The kitchens will be supplied by unsold food stock from retailers like Sainsbury's, Marks & Spencer, Fortnum and Mason, Harrods and Whole Foods. To help inaugurate the new space at St. Cuthbert's Day Centre in West London this week, Bottura tapped chefs like Alain Ducasse, Clare Smyth and Margot Henderson who will oversee the menu preparation.
Overall, Bottura has been able to tap 50 of his famous chef friends from the UK around the world to lend their culinary talents to the soup kitchen as guest chefs. They include Brett Graham, Daniel Boulud, Jason Atherton, Michel Roux Jr., Sat Bains, and Giorgio Locatelli among others.
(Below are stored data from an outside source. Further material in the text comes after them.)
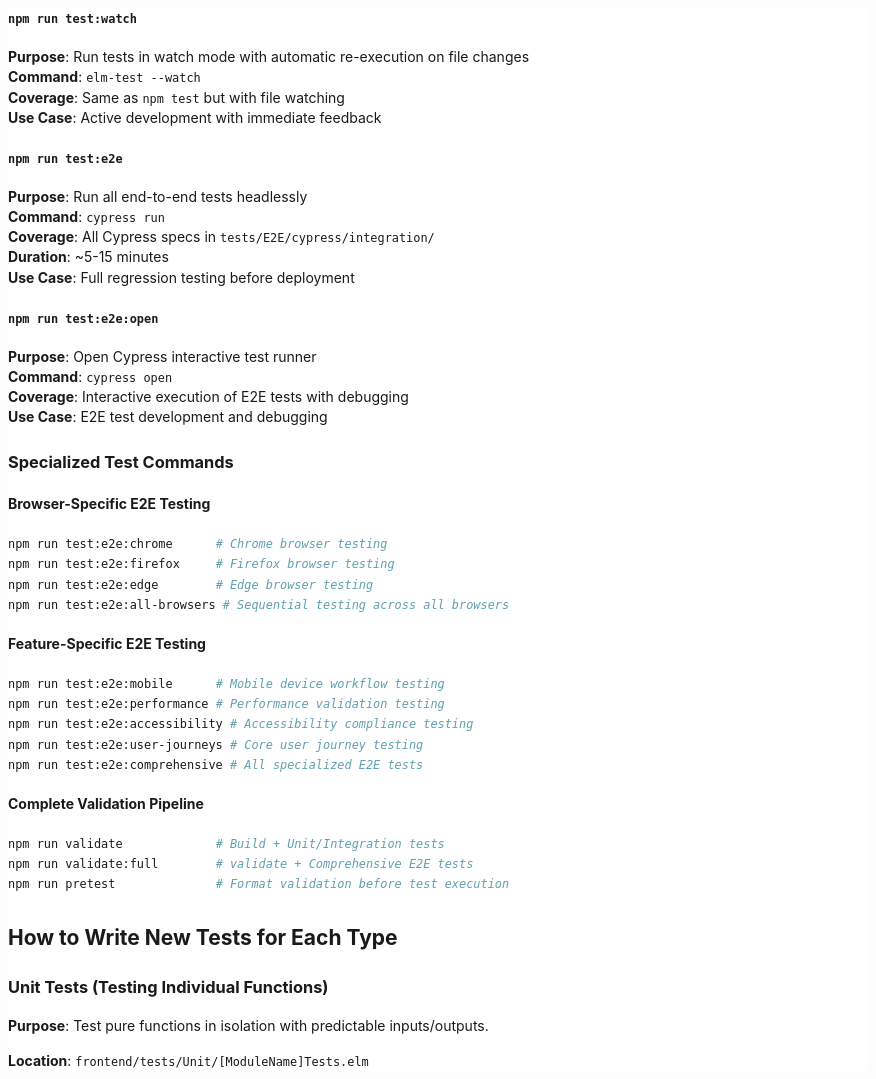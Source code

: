 #### `npm run test:watch`
**Purpose**: Run tests in watch mode with automatic re-execution on file changes  
**Command**: `elm-test --watch`  
**Coverage**: Same as `npm test` but with file watching  
**Use Case**: Active development with immediate feedback  

#### `npm run test:e2e`
**Purpose**: Run all end-to-end tests headlessly  
**Command**: `cypress run`  
**Coverage**: All Cypress specs in `tests/E2E/cypress/integration/`  
**Duration**: ~5-15 minutes  
**Use Case**: Full regression testing before deployment  

#### `npm run test:e2e:open`
**Purpose**: Open Cypress interactive test runner  
**Command**: `cypress open`  
**Coverage**: Interactive execution of E2E tests with debugging  
**Use Case**: E2E test development and debugging  

### Specialized Test Commands

#### Browser-Specific E2E Testing
```bash
npm run test:e2e:chrome      # Chrome browser testing
npm run test:e2e:firefox     # Firefox browser testing  
npm run test:e2e:edge        # Edge browser testing
npm run test:e2e:all-browsers # Sequential testing across all browsers
```

#### Feature-Specific E2E Testing
```bash
npm run test:e2e:mobile      # Mobile device workflow testing
npm run test:e2e:performance # Performance validation testing
npm run test:e2e:accessibility # Accessibility compliance testing
npm run test:e2e:user-journeys # Core user journey testing
npm run test:e2e:comprehensive # All specialized E2E tests
```

#### Complete Validation Pipeline
```bash
npm run validate             # Build + Unit/Integration tests
npm run validate:full        # validate + Comprehensive E2E tests
npm run pretest              # Format validation before test execution
```

## How to Write New Tests for Each Type

### Unit Tests (Testing Individual Functions)

**Purpose**: Test pure functions in isolation with predictable inputs/outputs.

**Location**: `frontend/tests/Unit/[ModuleName]Tests.elm`
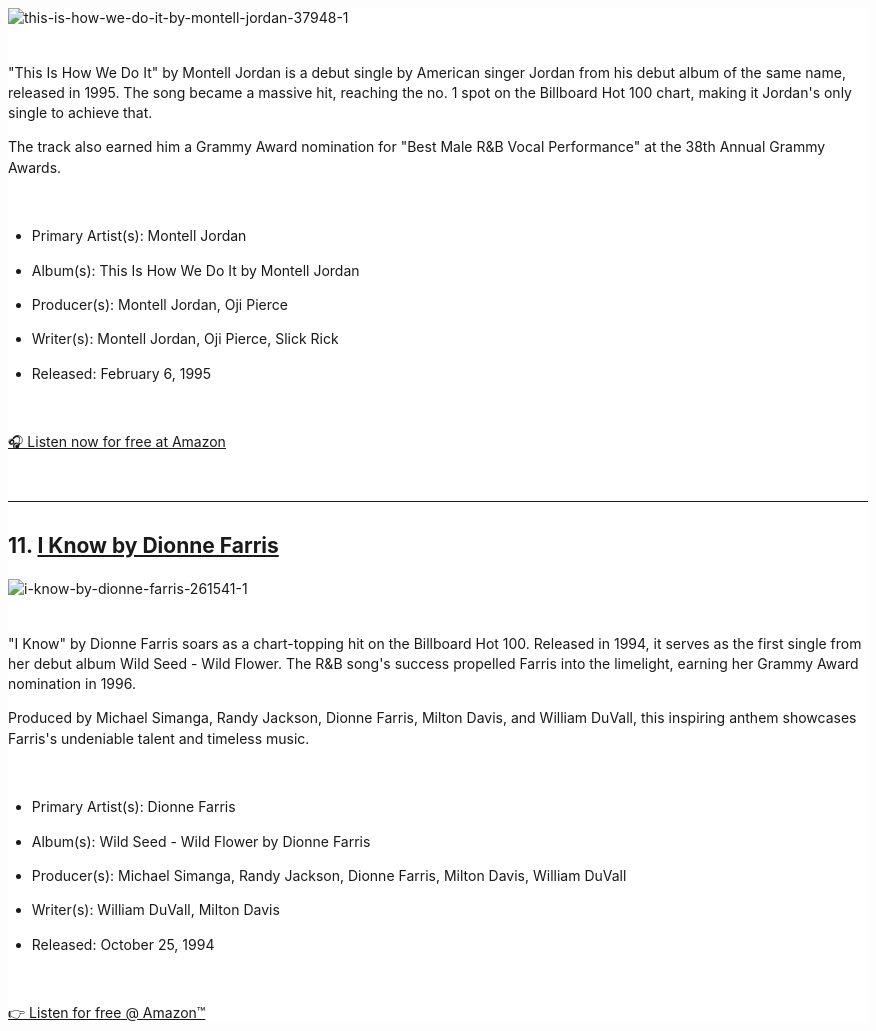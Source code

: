 <div class="image"><img alt="this-is-how-we-do-it-by-montell-jordan-37948-1" height="540" src="https://imagedelivery.net/XRNHhJkVKCwA1q8dBxfEtw/this-is-how-we-do-it-by-montell-jordan-37948-1/h=540,fit=pad,background=black"/></div>

<br>

"This Is How We Do It" by Montell Jordan is a debut single by American singer Jordan from his debut album of the same name, released in 1995. The song became a massive hit, reaching the no. 1 spot on the Billboard Hot 100 chart, making it Jordan's only single to achieve that.

The track also earned him a Grammy Award nomination for "Best Male R&B Vocal Performance" at the 38th Annual Grammy Awards.

<br>

- Primary Artist(s): Montell Jordan

- Album(s): This Is How We Do It by Montell Jordan

- Producer(s): Montell Jordan, Oji Pierce

- Writer(s): Montell Jordan, Oji Pierce, Slick Rick

- Released: February 6, 1995

<br>

[🎧 Listen now for free at Amazon](https://serp.ly/amazonprime)

<br>

<hr>

## 11. [I Know by Dionne Farris](https://serp.ly/amazon/I+Know+by%C2%A0Dionne%C2%A0Farris?i=digital-music)

<div class="image"><img alt="i-know-by-dionne-farris-261541-1" height="540" src="https://imagedelivery.net/XRNHhJkVKCwA1q8dBxfEtw/i-know-by-dionne-farris-261541-1/h=540,fit=pad,background=black"/></div>

<br>

"I Know" by Dionne Farris soars as a chart-topping hit on the Billboard Hot 100. Released in 1994, it serves as the first single from her debut album Wild Seed - Wild Flower. The R&B song's success propelled Farris into the limelight, earning her Grammy Award nomination in 1996.

Produced by Michael Simanga, Randy Jackson, Dionne Farris, Milton Davis, and William DuVall, this inspiring anthem showcases Farris's undeniable talent and timeless music.

<br>

- Primary Artist(s): Dionne Farris

- Album(s): Wild Seed - Wild Flower by Dionne Farris

- Producer(s): Michael Simanga, Randy Jackson, Dionne Farris, Milton Davis, William DuVall

- Writer(s): William DuVall, Milton Davis

- Released: October 25, 1994

<br>

[👉 Listen for free @ Amazon™](https://serp.ly/amazonprime)
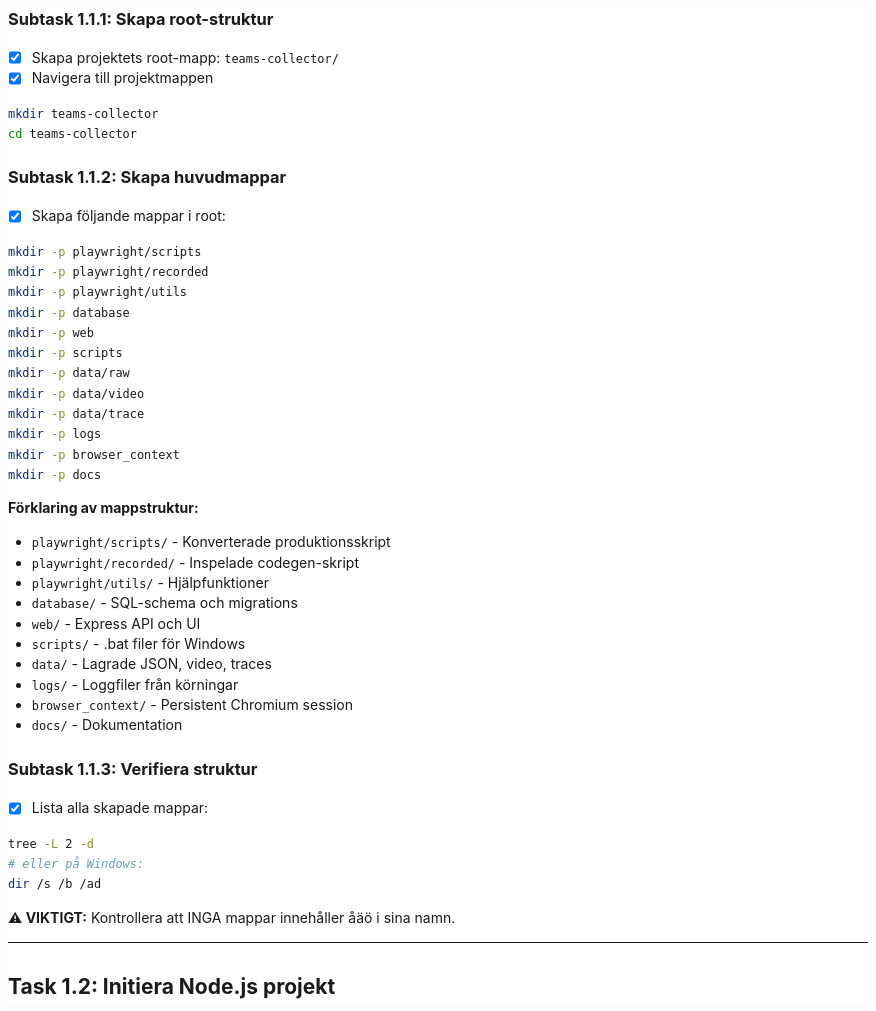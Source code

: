 ### Subtask 1.1.1: Skapa root-struktur
- [x] Skapa projektets root-mapp: `teams-collector/`
- [x] Navigera till projektmappen

```bash
mkdir teams-collector
cd teams-collector
```

### Subtask 1.1.2: Skapa huvudmappar
- [x] Skapa följande mappar i root:

```bash
mkdir -p playwright/scripts
mkdir -p playwright/recorded
mkdir -p playwright/utils
mkdir -p database
mkdir -p web
mkdir -p scripts
mkdir -p data/raw
mkdir -p data/video
mkdir -p data/trace
mkdir -p logs
mkdir -p browser_context
mkdir -p docs
```

**Förklaring av mappstruktur:**
- `playwright/scripts/` - Konverterade produktionsskript
- `playwright/recorded/` - Inspelade codegen-skript
- `playwright/utils/` - Hjälpfunktioner
- `database/` - SQL-schema och migrations
- `web/` - Express API och UI
- `scripts/` - .bat filer för Windows
- `data/` - Lagrade JSON, video, traces
- `logs/` - Loggfiler från körningar
- `browser_context/` - Persistent Chromium session
- `docs/` - Dokumentation

### Subtask 1.1.3: Verifiera struktur
- [x] Lista alla skapade mappar:

```bash
tree -L 2 -d
# eller på Windows:
dir /s /b /ad
```

**⚠️ VIKTIGT:** Kontrollera att INGA mappar innehåller åäö i sina namn.

---

## Task 1.2: Initiera Node.js projekt
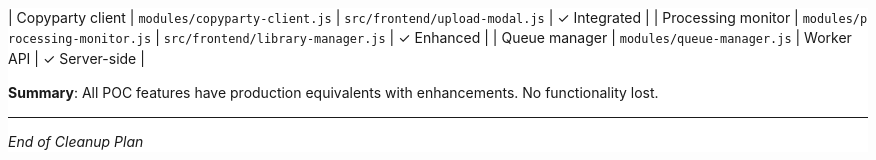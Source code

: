 | Copyparty client | `modules/copyparty-client.js` | `src/frontend/upload-modal.js` | ✓ Integrated |
| Processing monitor | `modules/processing-monitor.js` | `src/frontend/library-manager.js` | ✓ Enhanced |
| Queue manager | `modules/queue-manager.js` | Worker API | ✓ Server-side |

**Summary**: All POC features have production equivalents with enhancements. No functionality lost.

---

*End of Cleanup Plan*
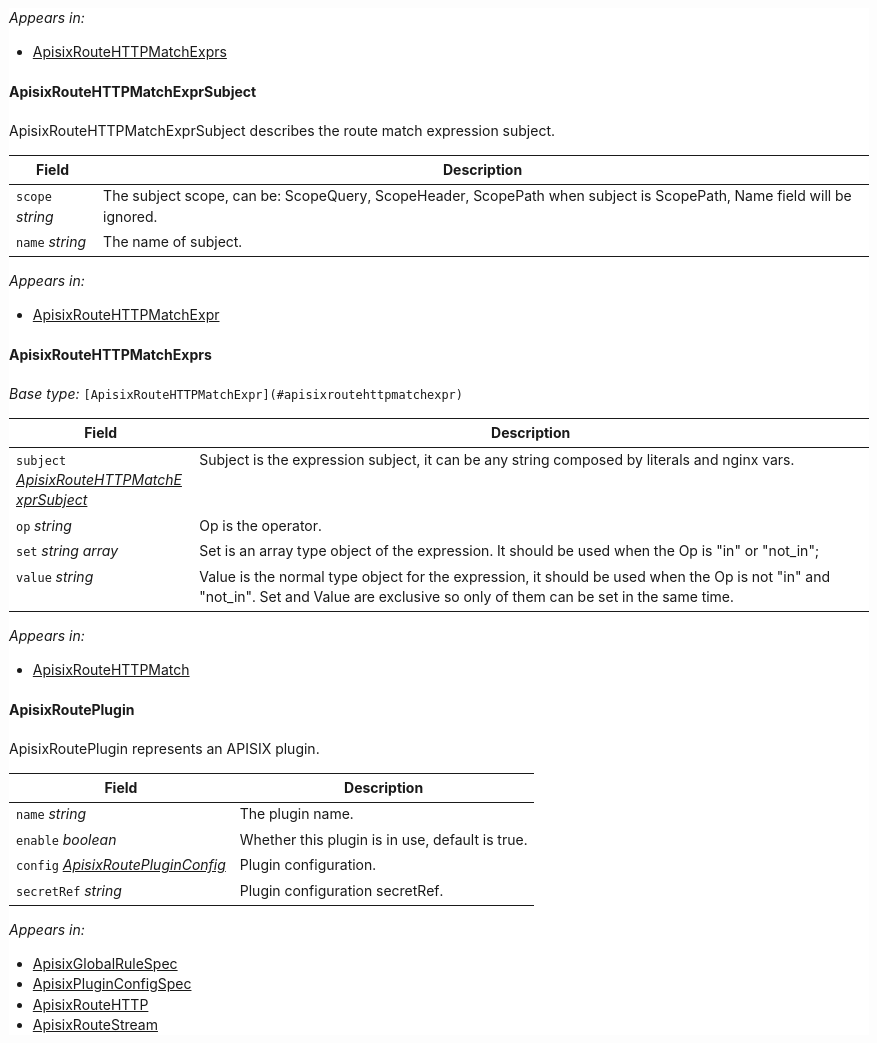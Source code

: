 
_Appears in:_
- [ApisixRouteHTTPMatchExprs](#apisixroutehttpmatchexprs)

#### ApisixRouteHTTPMatchExprSubject


ApisixRouteHTTPMatchExprSubject describes the route match expression subject.



| Field | Description |
| --- | --- |
| `scope` _string_ | The subject scope, can be: ScopeQuery, ScopeHeader, ScopePath when subject is ScopePath, Name field will be ignored. |
| `name` _string_ | The name of subject. |


_Appears in:_
- [ApisixRouteHTTPMatchExpr](#apisixroutehttpmatchexpr)

#### ApisixRouteHTTPMatchExprs
_Base type:_ `[ApisixRouteHTTPMatchExpr](#apisixroutehttpmatchexpr)`





| Field | Description |
| --- | --- |
| `subject` _[ApisixRouteHTTPMatchExprSubject](#apisixroutehttpmatchexprsubject)_ | Subject is the expression subject, it can be any string composed by literals and nginx vars. |
| `op` _string_ | Op is the operator. |
| `set` _string array_ | Set is an array type object of the expression. It should be used when the Op is "in" or "not_in"; |
| `value` _string_ | Value is the normal type object for the expression, it should be used when the Op is not "in" and "not_in". Set and Value are exclusive so only of them can be set in the same time. |


_Appears in:_
- [ApisixRouteHTTPMatch](#apisixroutehttpmatch)

#### ApisixRoutePlugin


ApisixRoutePlugin represents an APISIX plugin.



| Field | Description |
| --- | --- |
| `name` _string_ | The plugin name. |
| `enable` _boolean_ | Whether this plugin is in use, default is true. |
| `config` _[ApisixRoutePluginConfig](#apisixroutepluginconfig)_ | Plugin configuration. |
| `secretRef` _string_ | Plugin configuration secretRef. |


_Appears in:_
- [ApisixGlobalRuleSpec](#apisixglobalrulespec)
- [ApisixPluginConfigSpec](#apisixpluginconfigspec)
- [ApisixRouteHTTP](#apisixroutehttp)
- [ApisixRouteStream](#apisixroutestream)
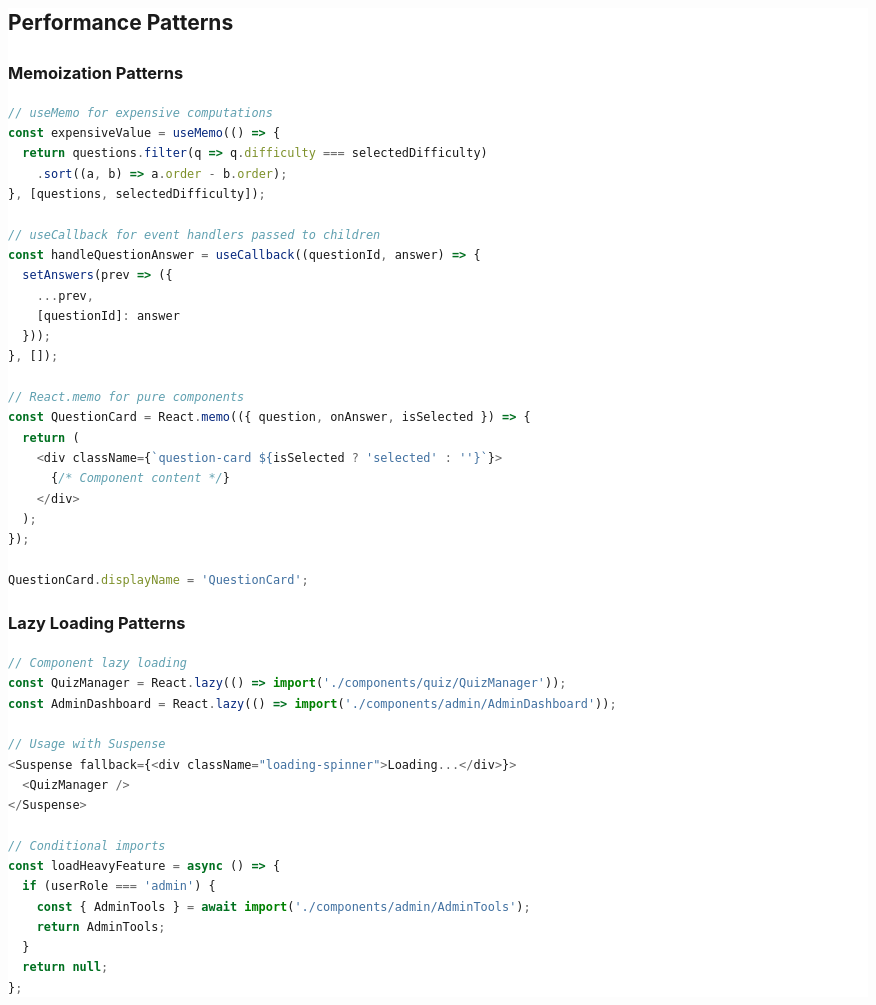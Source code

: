 
## Performance Patterns

### Memoization Patterns
```javascript
// useMemo for expensive computations
const expensiveValue = useMemo(() => {
  return questions.filter(q => q.difficulty === selectedDifficulty)
    .sort((a, b) => a.order - b.order);
}, [questions, selectedDifficulty]);

// useCallback for event handlers passed to children
const handleQuestionAnswer = useCallback((questionId, answer) => {
  setAnswers(prev => ({
    ...prev,
    [questionId]: answer
  }));
}, []);

// React.memo for pure components
const QuestionCard = React.memo(({ question, onAnswer, isSelected }) => {
  return (
    <div className={`question-card ${isSelected ? 'selected' : ''}`}>
      {/* Component content */}
    </div>
  );
});

QuestionCard.displayName = 'QuestionCard';
```

### Lazy Loading Patterns
```javascript
// Component lazy loading
const QuizManager = React.lazy(() => import('./components/quiz/QuizManager'));
const AdminDashboard = React.lazy(() => import('./components/admin/AdminDashboard'));

// Usage with Suspense
<Suspense fallback={<div className="loading-spinner">Loading...</div>}>
  <QuizManager />
</Suspense>

// Conditional imports
const loadHeavyFeature = async () => {
  if (userRole === 'admin') {
    const { AdminTools } = await import('./components/admin/AdminTools');
    return AdminTools;
  }
  return null;
};
```
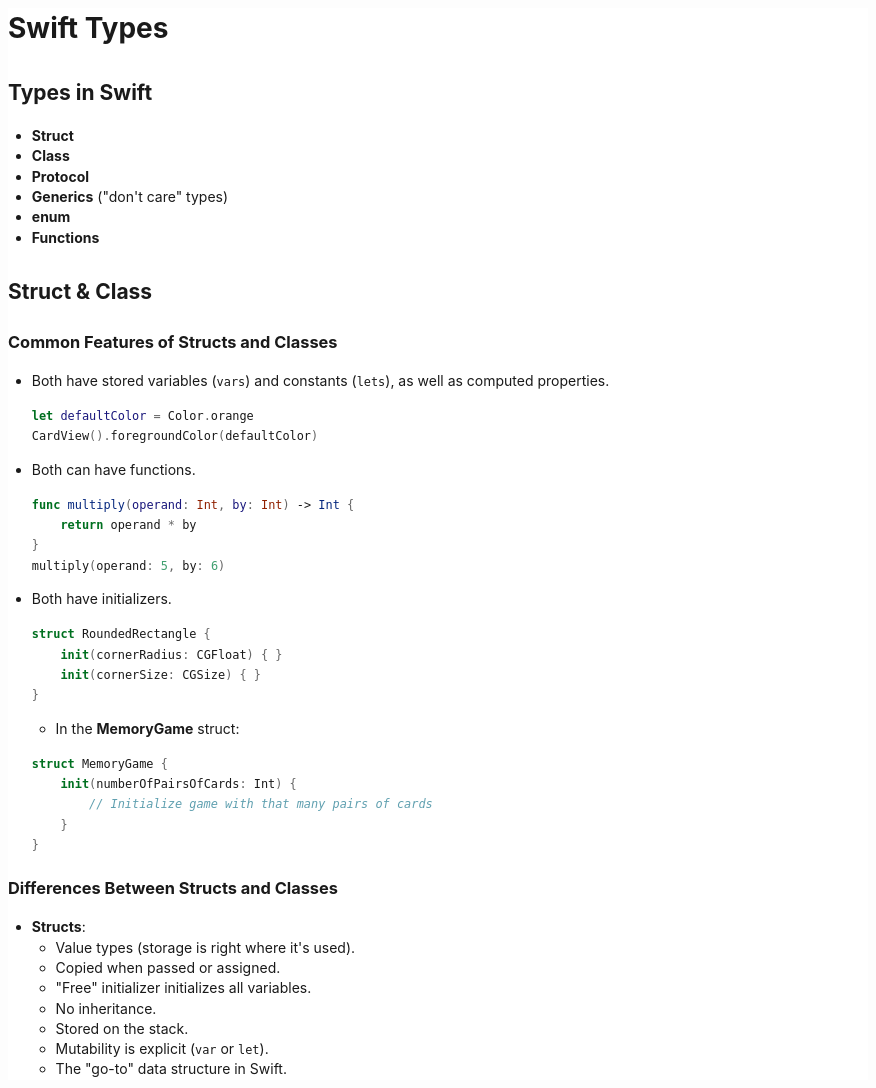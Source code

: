 # Swift Types

## Types in Swift

- **Struct**
- **Class**
- **Protocol**
- **Generics** ("don't care" types)
- **enum**
- **Functions**

## Struct & Class

### Common Features of Structs and Classes

- Both have stored variables (`vars`) and constants (`lets`), as well as computed properties.
    ```swift
    let defaultColor = Color.orange
    CardView().foregroundColor(defaultColor)
    ```
- Both can have functions.
    ```swift
    func multiply(operand: Int, by: Int) -> Int {
        return operand * by
    }
    multiply(operand: 5, by: 6)
    ```
- Both have initializers.
    ```swift
    struct RoundedRectangle {
        init(cornerRadius: CGFloat) { }
        init(cornerSize: CGSize) { }
    }
    ```
    - In the **MemoryGame** struct:
    ```swift
    struct MemoryGame {
        init(numberOfPairsOfCards: Int) {
            // Initialize game with that many pairs of cards
        }
    }
    ```

### Differences Between Structs and Classes

- **Structs**:
    - Value types (storage is right where it's used).
    - Copied when passed or assigned.
    - "Free" initializer initializes all variables.
    - No inheritance.
    - Stored on the stack.
    - Mutability is explicit (`var` or `let`).
    - The "go-to" data structure in Swift.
Refettorio Felix is the latest project to come from Bottura's non-profit organization Food for Soul, which opened the first soup kitchen in Milan during Expo 2015, turning surplus foods into meals for the homeless. Along with Refettorio Ambrosiano in Milan, the group also operates similar soup kitchens in Modena, Bologna, and Brazil.
Bottura's Modena restaurant Osteria Francescana holds three Michelin stars and is ranked No. 2 on this year's World's 50 Best Restaurants list. Refettorio Felix is not open to the general public, but visitors can tour the space during the weekdays or volunteer.